Search the material for the word "ServiceExceptionEnum" and copy each line that holds it.
*** Opening of Information provided ***
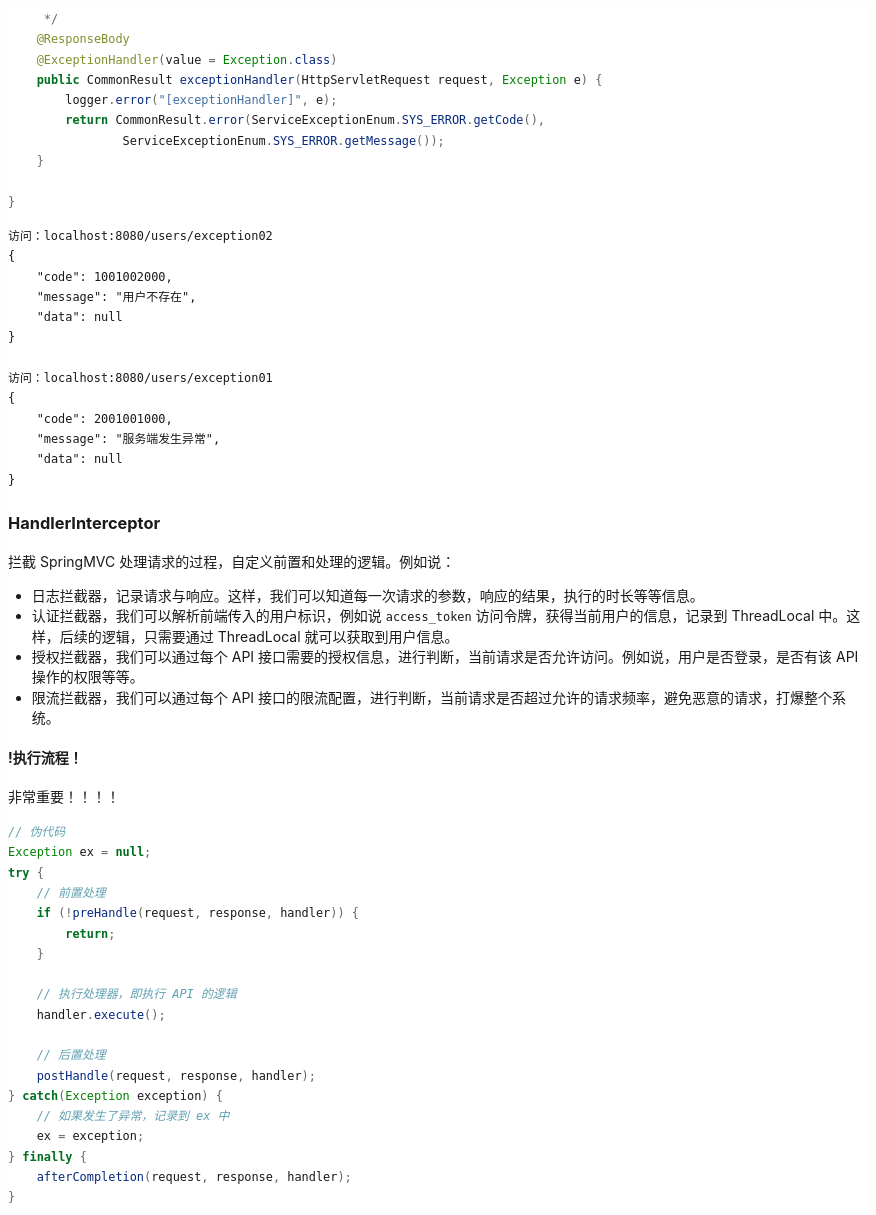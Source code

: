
 ```java
     */
    @ResponseBody
    @ExceptionHandler(value = Exception.class)
    public CommonResult exceptionHandler(HttpServletRequest request, Exception e) {
        logger.error("[exceptionHandler]", e);
        return CommonResult.error(ServiceExceptionEnum.SYS_ERROR.getCode(),
                ServiceExceptionEnum.SYS_ERROR.getMessage());
    }

}
```



```
访问：localhost:8080/users/exception02
{
    "code": 1001002000,
    "message": "用户不存在",
    "data": null
}

访问：localhost:8080/users/exception01
{
    "code": 2001001000,
    "message": "服务端发生异常",
    "data": null
}
```



### HandlerInterceptor 

拦截 SpringMVC 处理请求的过程，自定义前置和处理的逻辑。例如说：

- 日志拦截器，记录请求与响应。这样，我们可以知道每一次请求的参数，响应的结果，执行的时长等等信息。
- 认证拦截器，我们可以解析前端传入的用户标识，例如说 `access_token` 访问令牌，获得当前用户的信息，记录到 ThreadLocal 中。这样，后续的逻辑，只需要通过 ThreadLocal 就可以获取到用户信息。
- 授权拦截器，我们可以通过每个 API 接口需要的授权信息，进行判断，当前请求是否允许访问。例如说，用户是否登录，是否有该 API 操作的权限等等。
- 限流拦截器，我们可以通过每个 API 接口的限流配置，进行判断，当前请求是否超过允许的请求频率，避免恶意的请求，打爆整个系统。

#### !执行流程！

非常重要！！！！

```java
// 伪代码
Exception ex = null;
try {
    // 前置处理
    if (!preHandle(request, response, handler)) {
        return;
    }

    // 执行处理器，即执行 API 的逻辑
    handler.execute();

    // 后置处理
    postHandle(request, response, handler);
} catch(Exception exception) {
    // 如果发生了异常，记录到 ex 中
    ex = exception;
} finally {
    afterCompletion(request, response, handler);
}
```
*** Close of Information provided ***
Answer to this task
        return CommonResult.error(ServiceExceptionEnum.SYS_ERROR.getCode(),
                ServiceExceptionEnum.SYS_ERROR.getMessage());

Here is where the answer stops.